Now that the vulnerabilities have been revealed, tech companies will begin updating their systems to repair their vulnerabilities. "People will start pushing out antivirus signatures by tomorrow," he says.
The intelligence community has long relied on faulty software in consumer and corporate networks to carry out espionage operations. Yet it remains unclear how much the WikiLeaks dump – if legitimate – will impact the agency's secret stockpile of zero days.
In 2015, NSA Director Adm. Michael Rogers said his agency disclosed more than 90 percent of the software vulnerabilities it found to software vendors and developers. A Columbia University study last summer estimated that the NSA's vulnerability stockpile was "in the dozens," though it didn't offer a figure for the CIA. The White House has its own process by which it can disclose or retain software vulnerabilities used by intelligence and law enforcement agencies – but it is not required to make those decisions public.
"The CIA reports show the USG developing vulnerabilities in US products, then intentionally keeping the holes open," Mr. Snowden tweeted Tuesday. "Reckless beyond words."
Snowden's leaks in 2013 exposed a variety of top-secret NSA digital surveillance efforts, including the PRISM program that allowed agents to search internet data from around the world. As a result of those disclosures, President Obama signed the USA Freedom Act that limited intelligence agencies' ability to obtain data from communications providers.

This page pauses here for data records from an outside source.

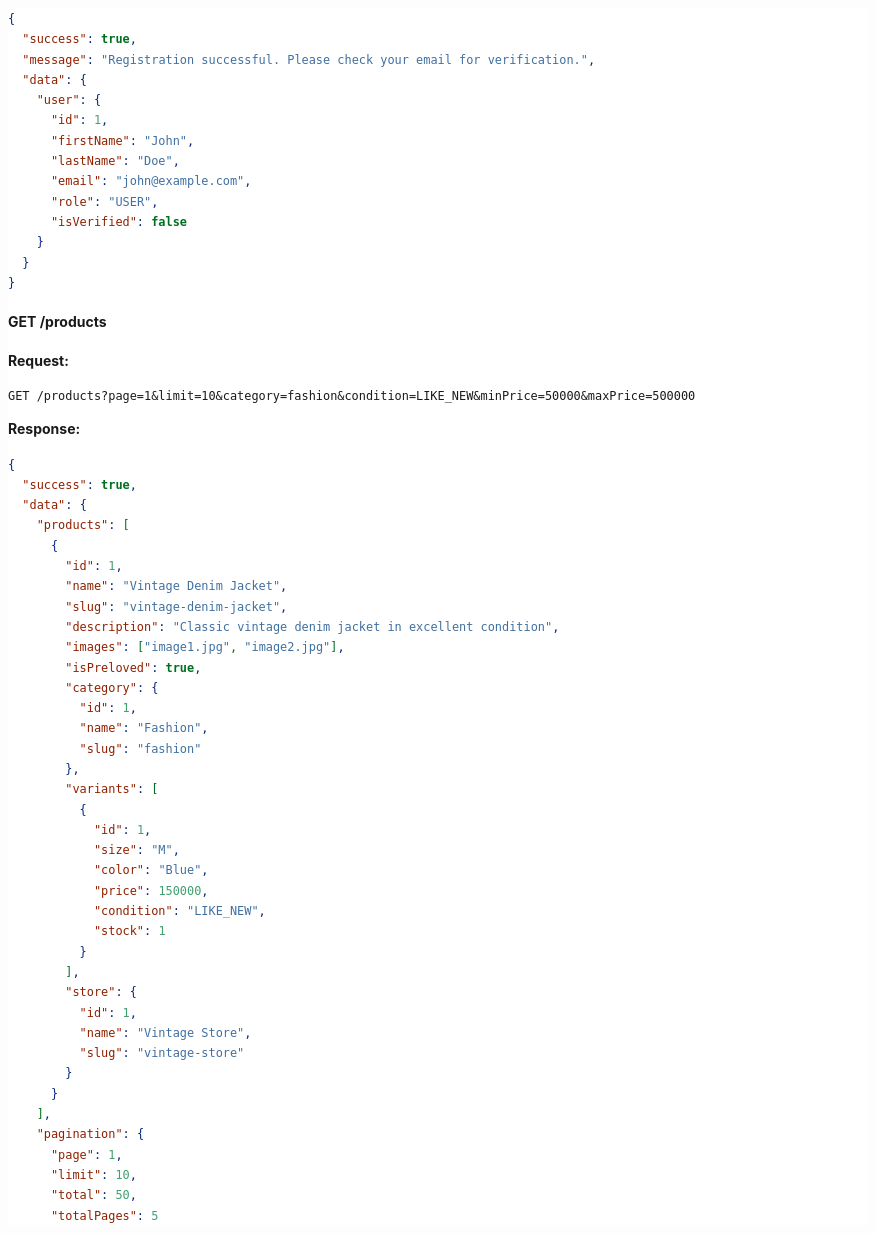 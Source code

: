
 ```json
{
  "success": true,
  "message": "Registration successful. Please check your email for verification.",
  "data": {
    "user": {
      "id": 1,
      "firstName": "John",
      "lastName": "Doe",
      "email": "john@example.com",
      "role": "USER",
      "isVerified": false
    }
  }
}
```

#### GET /products

**Request:**

```
GET /products?page=1&limit=10&category=fashion&condition=LIKE_NEW&minPrice=50000&maxPrice=500000
```

**Response:**

```json
{
  "success": true,
  "data": {
    "products": [
      {
        "id": 1,
        "name": "Vintage Denim Jacket",
        "slug": "vintage-denim-jacket",
        "description": "Classic vintage denim jacket in excellent condition",
        "images": ["image1.jpg", "image2.jpg"],
        "isPreloved": true,
        "category": {
          "id": 1,
          "name": "Fashion",
          "slug": "fashion"
        },
        "variants": [
          {
            "id": 1,
            "size": "M",
            "color": "Blue",
            "price": 150000,
            "condition": "LIKE_NEW",
            "stock": 1
          }
        ],
        "store": {
          "id": 1,
          "name": "Vintage Store",
          "slug": "vintage-store"
        }
      }
    ],
    "pagination": {
      "page": 1,
      "limit": 10,
      "total": 50,
      "totalPages": 5
```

WikiLeaks has not revealed the source of the Vault 7 leaks but appeared to indicate the leaks came from an agency insider, raising new questions about questions about the security of sensitive cyberintelligence efforts.
Earlier this year, former NSA contractor Harold Martin was charged with unlawfully retaining classified information for walking out of the agency with an extensive trove of top-secret documents.
"After Snowden, there was a huge effort to lock down this kind of information," says James Lewis, a senior fellow at the Center for Strategic and International Studies, a Washington think tank. "If it failed, they're going to want to know why."